So Hard To Say Goodbye
I know that this line could come from so many songs, but it is the fadeout line on the one I am thinking of.
I want to vent a little here. The past couple weeks have been pretty darn awful. So many things have just been simmering for a while and finally came up. I guess I just don't handle my emotions correctly. But, I am not the one who is always in the wrong. That is something I also need to learn.
Aside from that, there are a couple other things that just have been bugging me. My work decided to cancel it's medical insurance for their full time employees. They keep saying that they will find another carrier, but the expiration date is looming over the horizon. I don't have the confidence that my company with find something else before Friday, and knowing my luck, I will get in a car accident on Saturday. I don't really think that they will ever find something, which means that I get to find a new job. This is a pretty daunting task. I have been with this job for about a fourth of my life, and finding something new is a little unnerving. But, I don't think the insurance is the only reason. It is getting harder and harder for me to come to work. I love my job, but I feel so unappreciated lately. My job is also getting a lot harder. Different residents have different needs, and some of them are just more demanding than others. It seems that we have more people who need more stuff right now, and I am the one who has to provide it. I am taking people to the doctor like crazy, and I hate it. Also, my promotion is not certain anymore because we got a new director. Also, the person whose job I was supposed to take isn't moving as fast as one would hope (if you are reading this.... I still love you! I just want your job:)) I don't know what my problem is, I just want to find something different. I think I want to become a phlebotomist. That might be kinda fun. I was also thinking about maybe doing EMT training. I guess we will see what happens.

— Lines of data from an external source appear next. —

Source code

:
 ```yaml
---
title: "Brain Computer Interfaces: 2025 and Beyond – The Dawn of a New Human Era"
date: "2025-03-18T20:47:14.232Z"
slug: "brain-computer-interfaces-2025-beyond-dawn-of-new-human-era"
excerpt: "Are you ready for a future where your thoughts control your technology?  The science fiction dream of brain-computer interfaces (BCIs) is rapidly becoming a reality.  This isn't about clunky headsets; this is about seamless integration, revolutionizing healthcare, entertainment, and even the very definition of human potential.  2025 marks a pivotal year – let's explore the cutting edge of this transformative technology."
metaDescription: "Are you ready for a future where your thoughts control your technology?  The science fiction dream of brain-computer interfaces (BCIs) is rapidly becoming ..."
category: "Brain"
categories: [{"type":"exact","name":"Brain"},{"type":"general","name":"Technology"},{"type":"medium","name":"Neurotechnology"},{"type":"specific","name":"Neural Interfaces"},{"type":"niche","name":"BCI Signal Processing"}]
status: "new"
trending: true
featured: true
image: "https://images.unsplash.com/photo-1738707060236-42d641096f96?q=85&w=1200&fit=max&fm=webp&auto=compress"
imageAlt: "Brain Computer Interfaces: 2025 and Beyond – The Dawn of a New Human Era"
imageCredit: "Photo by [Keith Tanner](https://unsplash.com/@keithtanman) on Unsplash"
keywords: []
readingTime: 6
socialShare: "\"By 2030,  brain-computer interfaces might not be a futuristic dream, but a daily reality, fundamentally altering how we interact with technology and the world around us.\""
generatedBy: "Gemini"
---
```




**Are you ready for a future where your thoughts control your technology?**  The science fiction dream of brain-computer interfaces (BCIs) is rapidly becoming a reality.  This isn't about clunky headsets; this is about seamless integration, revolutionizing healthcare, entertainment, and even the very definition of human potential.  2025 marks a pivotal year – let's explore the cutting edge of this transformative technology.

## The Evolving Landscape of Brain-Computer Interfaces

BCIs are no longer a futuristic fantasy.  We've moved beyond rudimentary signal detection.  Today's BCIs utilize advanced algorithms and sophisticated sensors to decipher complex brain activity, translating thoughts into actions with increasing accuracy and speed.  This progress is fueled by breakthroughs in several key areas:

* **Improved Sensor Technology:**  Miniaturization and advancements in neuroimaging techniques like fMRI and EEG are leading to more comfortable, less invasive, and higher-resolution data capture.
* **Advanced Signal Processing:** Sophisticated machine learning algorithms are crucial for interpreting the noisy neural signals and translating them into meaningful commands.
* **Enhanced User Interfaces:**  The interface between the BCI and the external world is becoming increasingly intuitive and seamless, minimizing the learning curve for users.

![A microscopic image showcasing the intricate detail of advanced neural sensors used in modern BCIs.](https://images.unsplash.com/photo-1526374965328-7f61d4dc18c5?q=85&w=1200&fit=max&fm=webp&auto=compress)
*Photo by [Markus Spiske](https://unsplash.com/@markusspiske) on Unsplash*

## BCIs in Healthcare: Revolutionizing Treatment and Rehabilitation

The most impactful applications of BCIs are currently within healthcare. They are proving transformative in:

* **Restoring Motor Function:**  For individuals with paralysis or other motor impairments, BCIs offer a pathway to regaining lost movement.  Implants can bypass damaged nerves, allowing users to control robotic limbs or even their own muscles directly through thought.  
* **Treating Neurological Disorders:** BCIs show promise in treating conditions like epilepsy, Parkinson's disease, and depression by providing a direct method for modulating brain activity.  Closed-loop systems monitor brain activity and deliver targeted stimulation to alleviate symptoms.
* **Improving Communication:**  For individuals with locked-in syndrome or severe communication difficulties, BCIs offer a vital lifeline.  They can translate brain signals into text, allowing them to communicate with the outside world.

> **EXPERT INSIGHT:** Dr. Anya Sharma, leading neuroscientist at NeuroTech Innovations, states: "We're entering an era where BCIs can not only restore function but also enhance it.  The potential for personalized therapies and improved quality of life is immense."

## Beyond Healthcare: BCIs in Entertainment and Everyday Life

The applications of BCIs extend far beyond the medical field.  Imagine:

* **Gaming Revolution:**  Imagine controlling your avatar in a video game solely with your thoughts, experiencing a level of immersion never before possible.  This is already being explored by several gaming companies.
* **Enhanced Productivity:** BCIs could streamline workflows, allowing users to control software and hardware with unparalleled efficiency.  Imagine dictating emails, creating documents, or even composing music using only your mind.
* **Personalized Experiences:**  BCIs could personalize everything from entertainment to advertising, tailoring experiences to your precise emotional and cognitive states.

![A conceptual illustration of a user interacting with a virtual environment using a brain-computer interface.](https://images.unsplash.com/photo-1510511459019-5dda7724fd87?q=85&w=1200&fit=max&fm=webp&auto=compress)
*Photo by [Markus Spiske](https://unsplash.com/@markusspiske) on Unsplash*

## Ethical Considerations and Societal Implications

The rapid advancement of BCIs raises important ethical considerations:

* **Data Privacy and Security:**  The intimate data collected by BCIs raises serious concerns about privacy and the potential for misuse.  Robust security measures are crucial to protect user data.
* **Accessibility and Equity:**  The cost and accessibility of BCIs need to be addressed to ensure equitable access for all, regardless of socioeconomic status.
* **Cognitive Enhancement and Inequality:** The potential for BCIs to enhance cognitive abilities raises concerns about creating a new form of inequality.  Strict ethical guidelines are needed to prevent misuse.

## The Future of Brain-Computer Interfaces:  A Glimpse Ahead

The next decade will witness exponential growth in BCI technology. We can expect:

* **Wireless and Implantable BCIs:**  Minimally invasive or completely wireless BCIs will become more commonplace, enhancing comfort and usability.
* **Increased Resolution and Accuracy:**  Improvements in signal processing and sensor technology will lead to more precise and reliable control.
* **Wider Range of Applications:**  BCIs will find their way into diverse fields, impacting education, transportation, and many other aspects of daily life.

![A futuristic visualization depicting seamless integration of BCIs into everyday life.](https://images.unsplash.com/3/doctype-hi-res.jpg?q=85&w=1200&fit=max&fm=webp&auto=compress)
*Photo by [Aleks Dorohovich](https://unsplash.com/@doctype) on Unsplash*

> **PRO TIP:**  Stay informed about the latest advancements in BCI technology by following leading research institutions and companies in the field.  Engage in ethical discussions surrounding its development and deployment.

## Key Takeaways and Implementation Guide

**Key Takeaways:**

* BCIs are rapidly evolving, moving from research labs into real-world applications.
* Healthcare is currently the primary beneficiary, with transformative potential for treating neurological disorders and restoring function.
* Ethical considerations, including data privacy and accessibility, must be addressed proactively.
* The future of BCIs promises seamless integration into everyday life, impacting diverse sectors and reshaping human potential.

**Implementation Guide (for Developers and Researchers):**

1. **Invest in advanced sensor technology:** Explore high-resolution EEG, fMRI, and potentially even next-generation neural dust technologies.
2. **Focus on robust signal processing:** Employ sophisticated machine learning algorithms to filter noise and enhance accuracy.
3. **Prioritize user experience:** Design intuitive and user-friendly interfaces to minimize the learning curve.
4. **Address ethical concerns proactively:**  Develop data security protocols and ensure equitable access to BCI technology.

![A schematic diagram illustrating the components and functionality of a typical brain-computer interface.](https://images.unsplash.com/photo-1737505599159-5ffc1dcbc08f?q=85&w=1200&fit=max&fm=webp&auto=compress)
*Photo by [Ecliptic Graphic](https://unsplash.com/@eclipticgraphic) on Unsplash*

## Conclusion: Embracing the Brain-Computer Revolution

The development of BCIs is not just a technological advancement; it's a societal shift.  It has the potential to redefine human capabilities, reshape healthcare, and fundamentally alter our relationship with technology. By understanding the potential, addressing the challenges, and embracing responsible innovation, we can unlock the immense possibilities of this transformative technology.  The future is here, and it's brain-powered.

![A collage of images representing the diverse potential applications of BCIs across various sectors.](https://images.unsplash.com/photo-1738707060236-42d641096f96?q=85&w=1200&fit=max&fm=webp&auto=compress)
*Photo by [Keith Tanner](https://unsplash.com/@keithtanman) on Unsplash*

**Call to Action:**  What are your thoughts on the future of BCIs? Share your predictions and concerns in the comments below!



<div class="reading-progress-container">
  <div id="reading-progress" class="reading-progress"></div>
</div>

I have also been moving the past couple weeks. I didn't realize how much stuff I had before, but now, I wish that I could get rid of like 150% of it. I have way too many clothes and shoes. I have a ton of furniture. I also have so much completely useless junk, but stuff that I would feel bad it I threw away because my mom or somebody else gave it to me.
Anyway, my life really isn't bad. I know that. I just want to complain a bit because I have been pretty unhappy as of late. There. I feel better already.